Le dimenche jour de Quasimodo, douziesme jour dudit mois d'avril l'an dessus dit, le roy d'Angleterre et tout son ost se deslogièrent des villages d'entour Paris au matin et en vindrent pluseurs batailles assez près de Saint-Marcel, en faisant semblant que il attendissent que l'en issist de Paris pour les combattre : mais rien n'en fu fait, jasoit ce que en Paris eust grant foison de gens d'armes nobles et autres avec ceux de ladite ville. Mais les portes et les murs furent bien garnis de gens d'armes et de ceux de ladite ville de la partie d'oultre Petit pont ; et n'estoit pas la ville effréée. Et quant lesdis Anglois orent demouré sur les champs jusques environ heure de tierce, il s'en partirent et s'en alèrent après leur charios et leur autres batailles qui s'en aloient devant le chemin vers Chartres. Et boutèrent les feux, dès le samedi précédent, en grant foison des villes entour Paris de ce costé. Et alèrent jusques vers Bonneval et vers Chasteaudun[181]. Et firent assez sentir tant par l'abbé de Cligny, légat du pape en France pour traitier de paix, comme par autres, que il entendroient volentiers audit traictié de paix, sé ledit régent vouloit envoyer par devers eux.

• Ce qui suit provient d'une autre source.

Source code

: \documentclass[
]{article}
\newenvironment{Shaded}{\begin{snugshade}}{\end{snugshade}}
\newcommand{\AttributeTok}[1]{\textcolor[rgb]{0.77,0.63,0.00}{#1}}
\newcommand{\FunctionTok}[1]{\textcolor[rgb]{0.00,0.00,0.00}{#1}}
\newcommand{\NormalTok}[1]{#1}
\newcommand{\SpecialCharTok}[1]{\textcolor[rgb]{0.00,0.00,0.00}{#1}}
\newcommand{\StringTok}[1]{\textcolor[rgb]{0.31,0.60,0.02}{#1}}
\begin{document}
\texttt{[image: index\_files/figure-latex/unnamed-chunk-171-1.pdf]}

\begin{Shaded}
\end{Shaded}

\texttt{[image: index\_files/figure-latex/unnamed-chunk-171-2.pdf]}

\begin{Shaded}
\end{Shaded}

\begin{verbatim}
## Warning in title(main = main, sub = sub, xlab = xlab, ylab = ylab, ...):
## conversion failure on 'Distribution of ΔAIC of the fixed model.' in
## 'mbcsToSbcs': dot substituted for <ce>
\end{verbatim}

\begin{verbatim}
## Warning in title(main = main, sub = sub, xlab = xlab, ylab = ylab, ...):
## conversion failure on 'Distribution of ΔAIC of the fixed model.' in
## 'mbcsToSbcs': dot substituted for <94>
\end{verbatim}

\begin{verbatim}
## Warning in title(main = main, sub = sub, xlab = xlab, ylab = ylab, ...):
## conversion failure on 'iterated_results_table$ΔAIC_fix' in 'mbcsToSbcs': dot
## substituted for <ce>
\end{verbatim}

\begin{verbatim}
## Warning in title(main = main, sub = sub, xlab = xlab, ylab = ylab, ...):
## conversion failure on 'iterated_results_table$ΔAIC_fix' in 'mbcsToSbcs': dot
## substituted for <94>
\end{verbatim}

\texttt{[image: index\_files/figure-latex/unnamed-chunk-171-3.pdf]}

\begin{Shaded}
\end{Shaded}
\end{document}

Et pour ce, par délibération du conseil, ledit régent envoya à Chartres pluseurs de son conseil, entre lesquels estoient messire Jehan de Dormans evesque de Beauvais et chancelier de Normendie[182], messire Jehan de Meleun conte de Tancarville, lequel estoit encore prisonnier de la bataille de Poitiers aux Anglois, là où le roy de France avoit esté pris ; messire Jehan le Maingre, dit Boucicaut, mareschal de France, le seigneur de Montmorency, le seigneur de Vinay, messire Jehan de Groslée, messire Symon de Bucy premier président de parlement, maistre Estienne de Paris chanoine, maistre Pierre de la Charité chantre de l'églyse Nostre-Dame de Paris, messire Jehan d'Augerau doien de Chartres, maistre Guillaume de Dormans et maistre Jehan des Mares advocat en parlement, Jehan Maillart bourgois de Paris et aucuns autres. Et partirent de Paris le lundi après la saint Marc, vingt-septiesme jour du mois d'avril.

[181] Bonneval et Chasteaudun. A douze lieues au-delà de Chartres.

[182] Normendie. C'est-à-dire du duc de Normendie. Avant le XVIe siècle on n'entendoit rien autre chose, par les mots trésorier de France ou maréchal de France, que les trésoriers ou les maréchaux du roi de France.

A celuy jour furent à Chartres et trespassèrent oultre, en alant vers ledit roy d'Angleterre. Et envoièrent par devers luy et son conseil, pour savoir où il assembleroient pour traictier. Auxquels de la partie de France fu fait assavoir que il retournassent vers Chartres et que ledit roy anglois traiteroit vers là. Et ainsi le firent les François et s'en retournèrent vers Chartres. Et le roy d'Angleterre s'en ala logier à une lieue près ou environ en un lieu appelé Sours[183]. Et prisrent place pour assembler à un lieu qui a nom Brétigny, à une lieue de Chartres ou environ.

[183] Sours. Aujourd'hui bourg considérable à deux lieues de Chartres. Brétigny, qu'on trouve encore sur la carte de Cassini, est un hameau qui paroît en dépendre. La plupart des manuscrits, même celui de Charles V, portent Dours. J'ai préféré le no 9652.